The fact that the Juan de Fuca Plate is completely oceanic means that we are not able to measure its displacement rates directly but instead must rely on indirect geophysical evidence. All permanent seismic stations are onshore, resulting in considerable inaccuracy in locating earthquakes on the plate. However, in recent years, the declassification of the U.S. Navy’s hydrophone detection system has allowed scientists of the National Oceanic and Atmospheric Administration (NOAA) in Newport, Oregon, to study earthquakes using seismic waves (T-phase waves) that are transmitted through ocean water rather than through the crust beneath the ocean. They have been able to improve greatly the accuracy and detection threshold for earthquakes far from shore (Figure 4-14).
Mapping of the distribution of earthquakes shows that the spreading centers, the Juan de Fuca, Gorda, and Explorer ridges, generate low-level seismicity related to the movement of magma that rises to the surface and forms new oceanic crust. These earthquakes are small, most of them too small to be detected by ordinary seismographs onshore, although they are monitored through the SOSUS hydrophone detection system.
On the other hand, the Gorda Plate is cut by large strike-slip faults that rupture frequently to cause earthquakes (Figures 2-4, 5-2). The Gorda Plate west of Arcata, California, sustained an earthquake of M 7.3-7.6 on January 31, 1922, that was felt in Oregon and Nevada, and as far south as San Jose, California. Another earthquake of M 6.9-7.4 thirty miles west of Trinidad, California, on November 8, 1980, destroyed a bridge, liquefied the sand bar at Big Lagoon, and caused six injuries and $1.75 million in damage. In 1991, the Gorda Plate was shaken by an earthquake of M 6.9 on July 12, another of M 6.3 on August 16, and the largest one of M 7.1 on August 17, three hours after a crustal earthquake onshore. On April 26, 1992, one day after the M 7.1 Cape Mendocino Earthquake on the Cascadia Subduction Zone, two aftershocks of M 6.0 and M 6.5 struck the Gorda Plate twelve and eight miles, respectively, offshore. One of these aftershocks trashed the commercial district of the small town of Scotia. These were the largest of hundreds of aftershocks of the Cape Mendocino earthquake in the Gorda Plate, complicating the problem of whether that earthquake was mainly a subduction-zone earthquake or a Gorda Plate earthquake. Except for the 1980 earthquake and the two Petrolia aftershocks, these Gorda Plate earthquakes were far enough offshore that intensities on the coast did not exceed V or VI.

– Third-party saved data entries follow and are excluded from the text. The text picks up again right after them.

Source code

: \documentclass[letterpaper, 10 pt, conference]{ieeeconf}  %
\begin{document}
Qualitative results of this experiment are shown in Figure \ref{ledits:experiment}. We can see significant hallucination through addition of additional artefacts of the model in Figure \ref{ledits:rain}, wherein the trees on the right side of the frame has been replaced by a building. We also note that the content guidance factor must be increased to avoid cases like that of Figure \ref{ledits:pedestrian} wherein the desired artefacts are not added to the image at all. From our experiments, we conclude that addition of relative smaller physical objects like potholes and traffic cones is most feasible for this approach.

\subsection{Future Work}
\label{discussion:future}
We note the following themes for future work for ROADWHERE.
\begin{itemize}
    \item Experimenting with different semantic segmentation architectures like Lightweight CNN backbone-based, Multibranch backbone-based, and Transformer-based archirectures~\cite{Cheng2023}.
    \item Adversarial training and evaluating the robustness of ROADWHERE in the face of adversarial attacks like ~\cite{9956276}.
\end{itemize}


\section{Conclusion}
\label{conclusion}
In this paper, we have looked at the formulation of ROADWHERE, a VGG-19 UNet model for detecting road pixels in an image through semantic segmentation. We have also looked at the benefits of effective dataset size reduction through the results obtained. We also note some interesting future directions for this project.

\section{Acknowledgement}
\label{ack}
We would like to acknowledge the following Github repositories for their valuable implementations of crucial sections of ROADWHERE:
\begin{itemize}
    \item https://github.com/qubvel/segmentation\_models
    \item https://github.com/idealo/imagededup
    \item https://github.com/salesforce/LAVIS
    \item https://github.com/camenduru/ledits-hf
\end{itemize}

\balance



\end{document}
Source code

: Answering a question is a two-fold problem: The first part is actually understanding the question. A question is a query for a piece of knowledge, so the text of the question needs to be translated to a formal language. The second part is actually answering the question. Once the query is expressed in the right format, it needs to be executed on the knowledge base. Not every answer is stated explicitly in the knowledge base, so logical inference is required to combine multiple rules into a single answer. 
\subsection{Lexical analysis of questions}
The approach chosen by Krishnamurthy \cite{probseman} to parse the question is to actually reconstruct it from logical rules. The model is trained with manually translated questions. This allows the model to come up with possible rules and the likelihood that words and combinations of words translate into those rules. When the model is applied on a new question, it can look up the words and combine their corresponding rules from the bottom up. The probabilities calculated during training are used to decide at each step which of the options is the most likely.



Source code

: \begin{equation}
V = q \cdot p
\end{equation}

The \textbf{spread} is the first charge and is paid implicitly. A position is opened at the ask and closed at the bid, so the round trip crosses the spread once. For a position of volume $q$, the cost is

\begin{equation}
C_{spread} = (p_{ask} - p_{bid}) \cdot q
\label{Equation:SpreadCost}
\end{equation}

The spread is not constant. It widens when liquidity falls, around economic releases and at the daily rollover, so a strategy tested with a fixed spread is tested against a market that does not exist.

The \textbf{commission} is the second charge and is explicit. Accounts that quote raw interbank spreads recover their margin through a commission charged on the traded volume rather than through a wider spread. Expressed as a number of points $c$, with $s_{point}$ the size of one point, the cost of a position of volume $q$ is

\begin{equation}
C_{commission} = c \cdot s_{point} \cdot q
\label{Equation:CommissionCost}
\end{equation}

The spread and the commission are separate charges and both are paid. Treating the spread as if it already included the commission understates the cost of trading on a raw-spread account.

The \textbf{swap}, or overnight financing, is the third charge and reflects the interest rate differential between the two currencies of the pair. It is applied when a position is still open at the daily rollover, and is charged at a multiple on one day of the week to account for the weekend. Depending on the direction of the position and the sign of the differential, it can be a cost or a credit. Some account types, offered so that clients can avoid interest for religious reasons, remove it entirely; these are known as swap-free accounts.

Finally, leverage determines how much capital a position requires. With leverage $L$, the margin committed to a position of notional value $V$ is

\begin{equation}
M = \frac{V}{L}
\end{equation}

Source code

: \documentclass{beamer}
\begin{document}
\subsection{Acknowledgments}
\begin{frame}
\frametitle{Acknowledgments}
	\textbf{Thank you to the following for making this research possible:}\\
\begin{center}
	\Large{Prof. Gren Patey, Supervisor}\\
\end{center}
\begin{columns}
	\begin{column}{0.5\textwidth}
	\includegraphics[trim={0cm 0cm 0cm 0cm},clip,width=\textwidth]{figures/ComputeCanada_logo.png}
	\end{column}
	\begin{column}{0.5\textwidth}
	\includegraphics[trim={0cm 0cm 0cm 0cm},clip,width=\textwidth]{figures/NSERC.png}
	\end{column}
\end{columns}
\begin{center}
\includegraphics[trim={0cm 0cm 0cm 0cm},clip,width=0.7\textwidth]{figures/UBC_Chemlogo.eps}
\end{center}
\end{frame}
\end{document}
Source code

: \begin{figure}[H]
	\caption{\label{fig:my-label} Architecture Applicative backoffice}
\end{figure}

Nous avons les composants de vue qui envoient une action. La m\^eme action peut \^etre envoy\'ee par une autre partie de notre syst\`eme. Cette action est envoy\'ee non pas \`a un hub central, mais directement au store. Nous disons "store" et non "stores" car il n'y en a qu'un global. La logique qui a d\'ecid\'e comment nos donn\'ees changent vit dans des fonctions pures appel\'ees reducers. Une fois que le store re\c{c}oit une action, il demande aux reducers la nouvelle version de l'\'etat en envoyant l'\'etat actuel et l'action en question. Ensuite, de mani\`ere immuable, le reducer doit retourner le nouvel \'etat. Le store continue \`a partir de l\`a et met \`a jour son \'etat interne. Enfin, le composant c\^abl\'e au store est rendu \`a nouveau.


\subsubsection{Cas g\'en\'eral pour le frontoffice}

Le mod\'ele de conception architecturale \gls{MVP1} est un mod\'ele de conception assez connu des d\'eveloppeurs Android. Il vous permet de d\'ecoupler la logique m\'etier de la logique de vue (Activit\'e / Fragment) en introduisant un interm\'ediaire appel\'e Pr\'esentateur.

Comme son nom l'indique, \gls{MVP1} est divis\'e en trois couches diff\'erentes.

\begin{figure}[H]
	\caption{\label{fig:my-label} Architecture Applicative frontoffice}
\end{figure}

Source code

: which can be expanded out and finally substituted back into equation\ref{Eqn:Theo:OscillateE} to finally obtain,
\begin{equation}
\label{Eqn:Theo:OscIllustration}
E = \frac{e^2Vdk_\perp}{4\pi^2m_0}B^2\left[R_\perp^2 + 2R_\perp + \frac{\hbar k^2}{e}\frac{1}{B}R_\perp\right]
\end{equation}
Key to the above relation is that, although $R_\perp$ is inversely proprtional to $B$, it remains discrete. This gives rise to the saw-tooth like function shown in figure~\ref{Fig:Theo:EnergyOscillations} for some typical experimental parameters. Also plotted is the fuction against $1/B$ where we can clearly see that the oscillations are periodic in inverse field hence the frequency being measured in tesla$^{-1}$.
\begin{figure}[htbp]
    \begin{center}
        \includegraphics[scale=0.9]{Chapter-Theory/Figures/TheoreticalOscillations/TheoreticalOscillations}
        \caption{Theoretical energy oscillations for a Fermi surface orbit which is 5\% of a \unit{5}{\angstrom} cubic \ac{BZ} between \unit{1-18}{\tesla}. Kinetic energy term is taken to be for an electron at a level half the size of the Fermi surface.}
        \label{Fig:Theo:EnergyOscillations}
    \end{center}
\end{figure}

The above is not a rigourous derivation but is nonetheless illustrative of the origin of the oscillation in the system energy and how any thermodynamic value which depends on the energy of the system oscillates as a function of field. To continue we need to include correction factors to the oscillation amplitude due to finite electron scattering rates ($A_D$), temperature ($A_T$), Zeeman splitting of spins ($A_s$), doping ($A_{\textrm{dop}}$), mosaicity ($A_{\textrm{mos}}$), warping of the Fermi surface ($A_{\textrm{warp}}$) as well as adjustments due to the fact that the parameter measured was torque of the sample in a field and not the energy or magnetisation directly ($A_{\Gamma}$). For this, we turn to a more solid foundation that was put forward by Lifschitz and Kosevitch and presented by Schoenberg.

The Gorda Plate has accounted for more damaging historical earthquakes in northern California than any other source, including the Cascadia Subduction Zone and the North American Plate. However, it is incapable of producing earthquakes in the M 8 to 9 range, such as those expected on the Cascadia Subduction Zone.
The Explorer Plate off Vancouver Island is also shaken by frequent earthquakes (see Appendix A). But, unlike Gorda Plate earthquakes, these are far enough from populated areas that they do no damage and in some cases are not even felt onshore.